SANTA FE –...Richardson applauded the U.S. Air Force’s announcement that it will permanently locate two unmanned vehicle training operations at Holloman Air Force Base in southern New Mexico. Holloman has been chosen as the new location for an additional MQ-1/9 formal training unit and will soon be home to the MQ-1 Predator and the MQ-9 Reaper.

That's 600 jobs, including 150 contractors, according to Sen. Bingaman's office. Should KAFB and the Tacos been working in previous years for a non-fighter mission to replace the Tacos? Well, that's water under the bridge, but one Taco who e-mailed us was not ready to turn the page:

As a Taco I was really not very happy to see new hardware being announced for Holloman today! Even more UAV's are on the way. Good for them but a tremendous mistake by the Tacos for once again not going after the missions that are available. With the F-22 mission alone, Holloman is going to be safe for decades. I would be very curious as to what Rep. Heinrich has to say about this. The folks in the Guard leadership have some explaining to do.

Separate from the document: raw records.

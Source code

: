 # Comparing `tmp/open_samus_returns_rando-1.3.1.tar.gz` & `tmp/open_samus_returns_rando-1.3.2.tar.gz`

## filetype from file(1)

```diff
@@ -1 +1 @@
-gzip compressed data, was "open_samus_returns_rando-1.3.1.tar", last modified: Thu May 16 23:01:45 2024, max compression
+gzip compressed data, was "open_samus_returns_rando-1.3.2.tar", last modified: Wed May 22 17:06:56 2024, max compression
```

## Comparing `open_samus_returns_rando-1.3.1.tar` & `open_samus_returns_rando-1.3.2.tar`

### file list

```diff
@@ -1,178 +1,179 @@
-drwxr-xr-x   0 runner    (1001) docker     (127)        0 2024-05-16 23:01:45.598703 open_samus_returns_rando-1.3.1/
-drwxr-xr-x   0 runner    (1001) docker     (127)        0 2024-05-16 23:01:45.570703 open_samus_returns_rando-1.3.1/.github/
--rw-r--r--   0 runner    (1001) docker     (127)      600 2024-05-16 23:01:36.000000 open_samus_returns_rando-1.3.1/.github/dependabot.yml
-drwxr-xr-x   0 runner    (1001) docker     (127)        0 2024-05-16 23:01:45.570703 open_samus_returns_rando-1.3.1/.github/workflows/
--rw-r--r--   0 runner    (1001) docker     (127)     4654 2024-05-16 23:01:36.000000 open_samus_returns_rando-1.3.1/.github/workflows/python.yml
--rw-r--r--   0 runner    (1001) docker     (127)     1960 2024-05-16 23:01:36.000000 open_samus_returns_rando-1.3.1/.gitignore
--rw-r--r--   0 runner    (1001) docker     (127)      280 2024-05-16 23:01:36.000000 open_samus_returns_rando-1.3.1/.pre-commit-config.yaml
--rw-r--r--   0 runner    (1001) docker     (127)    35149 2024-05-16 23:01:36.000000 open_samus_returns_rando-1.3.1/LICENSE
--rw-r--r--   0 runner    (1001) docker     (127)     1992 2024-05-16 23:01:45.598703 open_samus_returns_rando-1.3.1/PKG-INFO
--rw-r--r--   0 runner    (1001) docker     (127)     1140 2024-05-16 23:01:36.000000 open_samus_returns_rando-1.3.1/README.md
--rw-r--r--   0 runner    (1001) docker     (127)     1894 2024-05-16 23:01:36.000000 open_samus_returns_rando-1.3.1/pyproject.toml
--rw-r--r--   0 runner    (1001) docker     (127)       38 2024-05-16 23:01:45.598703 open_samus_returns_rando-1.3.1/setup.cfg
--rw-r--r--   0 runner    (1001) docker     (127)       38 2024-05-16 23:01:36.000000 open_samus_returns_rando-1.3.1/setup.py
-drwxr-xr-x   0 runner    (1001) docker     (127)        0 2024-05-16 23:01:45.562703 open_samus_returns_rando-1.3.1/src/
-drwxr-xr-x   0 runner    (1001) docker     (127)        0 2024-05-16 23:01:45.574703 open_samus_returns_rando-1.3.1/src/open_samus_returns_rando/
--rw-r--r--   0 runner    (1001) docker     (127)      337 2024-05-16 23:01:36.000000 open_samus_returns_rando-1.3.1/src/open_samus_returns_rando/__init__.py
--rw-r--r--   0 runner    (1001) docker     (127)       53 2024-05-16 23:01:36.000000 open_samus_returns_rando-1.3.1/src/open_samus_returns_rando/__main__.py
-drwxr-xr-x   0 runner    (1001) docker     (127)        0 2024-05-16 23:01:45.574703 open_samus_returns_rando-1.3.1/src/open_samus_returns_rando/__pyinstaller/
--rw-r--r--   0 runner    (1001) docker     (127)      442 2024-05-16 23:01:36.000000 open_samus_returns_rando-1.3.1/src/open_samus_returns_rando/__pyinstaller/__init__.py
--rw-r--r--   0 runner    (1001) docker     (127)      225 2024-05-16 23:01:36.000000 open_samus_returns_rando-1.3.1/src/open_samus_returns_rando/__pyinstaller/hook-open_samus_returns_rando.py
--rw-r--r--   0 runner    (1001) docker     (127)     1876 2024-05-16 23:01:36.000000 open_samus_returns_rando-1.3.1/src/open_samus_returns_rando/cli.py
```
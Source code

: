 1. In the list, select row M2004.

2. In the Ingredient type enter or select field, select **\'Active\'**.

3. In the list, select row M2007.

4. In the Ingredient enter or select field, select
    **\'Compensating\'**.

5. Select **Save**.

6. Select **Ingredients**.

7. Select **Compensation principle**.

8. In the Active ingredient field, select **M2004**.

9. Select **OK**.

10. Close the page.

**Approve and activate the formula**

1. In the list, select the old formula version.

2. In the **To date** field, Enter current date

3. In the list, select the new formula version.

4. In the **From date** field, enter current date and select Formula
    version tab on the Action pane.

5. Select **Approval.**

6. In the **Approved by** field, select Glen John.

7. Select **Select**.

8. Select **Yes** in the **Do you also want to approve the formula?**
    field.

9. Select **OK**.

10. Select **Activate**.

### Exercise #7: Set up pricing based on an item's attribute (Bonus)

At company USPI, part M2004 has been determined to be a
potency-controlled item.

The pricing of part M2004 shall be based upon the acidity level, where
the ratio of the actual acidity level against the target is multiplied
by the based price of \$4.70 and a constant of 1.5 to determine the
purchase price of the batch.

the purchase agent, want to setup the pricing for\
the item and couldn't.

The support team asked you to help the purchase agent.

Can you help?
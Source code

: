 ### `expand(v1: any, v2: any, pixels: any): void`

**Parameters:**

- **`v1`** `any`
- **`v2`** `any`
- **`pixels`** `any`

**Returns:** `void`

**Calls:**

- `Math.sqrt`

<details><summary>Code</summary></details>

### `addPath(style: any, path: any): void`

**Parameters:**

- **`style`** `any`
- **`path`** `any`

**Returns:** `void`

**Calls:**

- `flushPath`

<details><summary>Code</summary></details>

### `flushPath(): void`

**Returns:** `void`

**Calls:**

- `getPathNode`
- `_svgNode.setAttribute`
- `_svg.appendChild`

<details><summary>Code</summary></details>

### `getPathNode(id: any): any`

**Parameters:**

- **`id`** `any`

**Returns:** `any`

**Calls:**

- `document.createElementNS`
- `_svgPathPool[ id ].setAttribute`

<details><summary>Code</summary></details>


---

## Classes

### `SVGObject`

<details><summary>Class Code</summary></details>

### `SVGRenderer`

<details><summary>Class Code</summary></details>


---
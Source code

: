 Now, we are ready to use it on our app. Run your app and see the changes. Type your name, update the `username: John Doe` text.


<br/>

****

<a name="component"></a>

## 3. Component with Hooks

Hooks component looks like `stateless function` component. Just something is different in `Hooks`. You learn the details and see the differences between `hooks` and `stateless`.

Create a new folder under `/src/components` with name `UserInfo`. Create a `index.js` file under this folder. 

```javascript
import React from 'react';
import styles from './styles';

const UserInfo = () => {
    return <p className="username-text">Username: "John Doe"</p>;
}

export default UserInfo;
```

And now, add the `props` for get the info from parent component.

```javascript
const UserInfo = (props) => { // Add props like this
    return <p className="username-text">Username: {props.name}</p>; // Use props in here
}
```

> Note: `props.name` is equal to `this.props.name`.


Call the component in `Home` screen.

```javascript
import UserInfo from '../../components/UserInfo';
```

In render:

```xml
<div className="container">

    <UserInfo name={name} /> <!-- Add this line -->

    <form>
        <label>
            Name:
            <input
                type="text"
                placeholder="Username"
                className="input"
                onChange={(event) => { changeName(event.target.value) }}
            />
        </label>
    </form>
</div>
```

Meantime, we await further Congressional action on Rep. Heinrich's House-passed legislation that would delay the demise of the Taco's--at least for one budget year. If we get that win, Heinrich will deserve at least a couple of free taco plates at the restaurant of his choice.

Susana Martinez
We think they're hometowning it just a bit in Las Cruces when they call the expected entry of Dona Ana County District Attorney Susana Martinez into the 2010 GOP race for governor a "game-changer." But having a Hispanic woman run for the job can't hurt the marginalized R's. We think it may be a first and can understand the local pride. (The ABQ congressional candidacy of Jon Barela is also a step toward renewal for the GOP). Martinez is a regional candidate, unknown outside of her home area. In fact, in her many years as DA, we don't recall ever seeing her on ABQ TV news. But it will take only 20 percent of the delegates at the March 2010 pre-primary convention to get a spot on the June primary ballot, so maybe her hometown energy will give her a solid launch.

The 50 year old who was first elected DA in 1996 will bring some corruption fighting credentials to the table in what is now a crowded race to become the GOP standard-bearer. However, fresh and extensive Republican polling being leaked to me indicates that ethics and corruption have yet to be established as the paramount issues in the race for the Fourth Floor. In fact, education and the economy, according to those supplying the info, rank higher. That may surprise the newspaper editorial writers but not the political insiders. Still, continued ethics explosions (indictments) and perhaps ethics becomes the really big deal. And for DA Martinez, the issue is probably more important in a Republican primary than a general election.

R's have nominated a Hispanic contender before--John Sanchez in 2004. And while her ethnicity could be a hurdle in a very Anglo party, the more pressing concern to some observers is whether she has the gravitas for the position she seeks. Why after 12 years on the job has she not established more of a statewide reputation, especially if she harbors ambitions for the state's highest office? But Martinez's impressive personal narrative has long had appeal to GOP professionals seeking to broaden their party. This is their chance to make something of it.


Martinez's entry forces the hand of the other possible female GOP Guv contender--ABQ State Rep. Janice Arnold-Jones. She has formed an "exploratory committee" while Susana is going all in. Neither woman is well-funded yet, with Martinez said to have about $10,000 to get her candidacy off the ground. Arnold-Jones just recently had her first fund-raiser.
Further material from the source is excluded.